Advantages of the Application Event System
Application events and event handlers are tagged at the time of their creation with a special system identifier (Access As) that prevents them from being modified or deleted by other development organizations. This identifier also prevents your custom events and handlers from being overwritten when Infor or another developer issues updates to their events and handlers.
The application event system provides an infrastructure that allows both the framework and application code to generate application events, and for developers and system administrators to create handlers for those application events. Event handlers can augment or replace the default framework or application behavior associated with the application event. You can design event handlers so that maximal work can be performed without requiring new procedural code.
Event handlers are defined using metadata. Metadata refers to the practice of using uncompiled code and information about data formats that are interpreted during run time, rather than compiled code or procedural code.

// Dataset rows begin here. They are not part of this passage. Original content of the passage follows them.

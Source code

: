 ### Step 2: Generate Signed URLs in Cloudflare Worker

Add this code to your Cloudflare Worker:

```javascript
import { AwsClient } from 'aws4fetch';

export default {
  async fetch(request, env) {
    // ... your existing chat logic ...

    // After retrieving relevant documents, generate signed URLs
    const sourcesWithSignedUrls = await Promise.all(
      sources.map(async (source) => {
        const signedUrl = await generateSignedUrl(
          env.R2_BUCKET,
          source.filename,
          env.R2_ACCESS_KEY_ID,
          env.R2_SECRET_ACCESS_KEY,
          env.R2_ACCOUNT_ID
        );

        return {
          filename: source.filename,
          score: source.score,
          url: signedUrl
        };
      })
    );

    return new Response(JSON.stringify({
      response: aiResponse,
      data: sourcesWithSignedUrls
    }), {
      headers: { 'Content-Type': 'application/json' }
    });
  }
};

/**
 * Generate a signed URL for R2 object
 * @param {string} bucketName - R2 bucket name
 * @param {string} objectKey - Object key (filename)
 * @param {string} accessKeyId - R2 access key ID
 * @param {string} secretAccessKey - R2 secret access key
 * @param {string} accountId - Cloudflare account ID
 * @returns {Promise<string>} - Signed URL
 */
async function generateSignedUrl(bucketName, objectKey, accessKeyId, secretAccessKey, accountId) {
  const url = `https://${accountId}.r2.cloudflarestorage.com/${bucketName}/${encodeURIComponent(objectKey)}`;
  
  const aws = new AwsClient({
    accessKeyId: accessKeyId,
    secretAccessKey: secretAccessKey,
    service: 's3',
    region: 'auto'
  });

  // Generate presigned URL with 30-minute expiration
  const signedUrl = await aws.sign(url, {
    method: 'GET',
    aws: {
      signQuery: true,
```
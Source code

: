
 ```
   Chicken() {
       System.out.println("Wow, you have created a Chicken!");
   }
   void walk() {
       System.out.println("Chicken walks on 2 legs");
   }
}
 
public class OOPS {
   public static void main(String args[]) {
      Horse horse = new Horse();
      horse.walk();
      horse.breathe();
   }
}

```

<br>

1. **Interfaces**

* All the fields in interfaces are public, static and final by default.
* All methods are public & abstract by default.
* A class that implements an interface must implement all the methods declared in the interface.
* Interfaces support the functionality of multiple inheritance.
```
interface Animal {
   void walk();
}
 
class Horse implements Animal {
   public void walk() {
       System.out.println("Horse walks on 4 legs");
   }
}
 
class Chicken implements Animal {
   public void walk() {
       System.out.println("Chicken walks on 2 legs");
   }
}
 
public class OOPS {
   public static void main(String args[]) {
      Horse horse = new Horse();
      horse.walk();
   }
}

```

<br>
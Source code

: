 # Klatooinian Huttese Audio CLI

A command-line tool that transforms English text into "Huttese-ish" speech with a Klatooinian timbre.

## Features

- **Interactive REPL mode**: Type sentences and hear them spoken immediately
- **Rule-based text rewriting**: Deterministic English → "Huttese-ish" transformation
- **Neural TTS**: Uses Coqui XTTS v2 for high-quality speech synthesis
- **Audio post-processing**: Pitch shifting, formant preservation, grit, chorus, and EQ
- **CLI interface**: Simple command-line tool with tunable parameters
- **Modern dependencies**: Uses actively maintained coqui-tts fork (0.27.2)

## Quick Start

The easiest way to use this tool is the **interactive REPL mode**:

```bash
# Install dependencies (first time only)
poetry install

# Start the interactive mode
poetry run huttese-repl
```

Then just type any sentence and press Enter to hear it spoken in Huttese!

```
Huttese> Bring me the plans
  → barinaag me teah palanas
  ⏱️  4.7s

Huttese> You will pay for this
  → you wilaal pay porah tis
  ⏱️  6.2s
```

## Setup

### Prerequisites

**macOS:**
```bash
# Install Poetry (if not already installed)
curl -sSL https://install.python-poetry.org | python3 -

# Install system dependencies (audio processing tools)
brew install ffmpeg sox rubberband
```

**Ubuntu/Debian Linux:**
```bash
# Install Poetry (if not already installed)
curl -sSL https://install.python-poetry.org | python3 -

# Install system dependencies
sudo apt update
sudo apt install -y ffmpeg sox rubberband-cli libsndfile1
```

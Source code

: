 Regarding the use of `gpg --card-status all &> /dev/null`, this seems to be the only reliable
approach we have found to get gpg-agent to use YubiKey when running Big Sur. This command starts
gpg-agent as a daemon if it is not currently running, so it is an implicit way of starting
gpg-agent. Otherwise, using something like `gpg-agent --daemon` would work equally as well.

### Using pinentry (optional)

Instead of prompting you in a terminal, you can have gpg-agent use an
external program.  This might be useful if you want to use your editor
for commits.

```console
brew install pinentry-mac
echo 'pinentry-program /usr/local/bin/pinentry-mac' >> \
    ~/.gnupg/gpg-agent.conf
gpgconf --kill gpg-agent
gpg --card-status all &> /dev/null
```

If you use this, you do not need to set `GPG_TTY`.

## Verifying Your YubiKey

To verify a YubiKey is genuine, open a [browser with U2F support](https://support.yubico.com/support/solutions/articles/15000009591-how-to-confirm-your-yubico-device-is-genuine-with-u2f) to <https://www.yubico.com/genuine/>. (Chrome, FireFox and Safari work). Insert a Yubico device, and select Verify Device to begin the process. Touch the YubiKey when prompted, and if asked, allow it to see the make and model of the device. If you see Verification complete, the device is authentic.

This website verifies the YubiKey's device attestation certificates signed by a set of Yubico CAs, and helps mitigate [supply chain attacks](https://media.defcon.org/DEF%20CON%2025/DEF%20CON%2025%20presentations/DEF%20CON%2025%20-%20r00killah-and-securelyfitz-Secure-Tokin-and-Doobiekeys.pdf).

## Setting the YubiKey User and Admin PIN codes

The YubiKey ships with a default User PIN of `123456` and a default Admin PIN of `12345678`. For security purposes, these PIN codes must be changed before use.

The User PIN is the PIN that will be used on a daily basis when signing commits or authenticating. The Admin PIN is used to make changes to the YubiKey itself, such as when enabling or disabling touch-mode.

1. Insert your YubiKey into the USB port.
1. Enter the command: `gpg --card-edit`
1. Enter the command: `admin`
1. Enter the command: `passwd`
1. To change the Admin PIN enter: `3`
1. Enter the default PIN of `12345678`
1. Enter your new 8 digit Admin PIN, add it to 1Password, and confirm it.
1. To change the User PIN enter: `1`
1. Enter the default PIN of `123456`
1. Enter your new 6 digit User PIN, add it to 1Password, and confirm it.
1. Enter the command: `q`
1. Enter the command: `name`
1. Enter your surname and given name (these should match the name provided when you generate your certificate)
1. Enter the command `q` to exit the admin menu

The Application Event System (AES) offers several significant advantages over hard-coded systems:
- The AES provides the power and flexibility to customize the way the system performs without modifying the basic code. Therefore, business processes are easier to modify. You can modify application processes and policies without directly modifying the application code and without writing any procedural code. This means that the amount of procedural code that is required to implement functionality can be greatly reduced or even eliminated altogether.
- You can use your AES event handlers with events created by others to gain control of the application flow and take appropriate action, rather than being forced to call into the application using APIs.
- Because event handlers are defined using metadata, there is no upgrade problem, and no collision problem if other developers also have event handlers for the same event.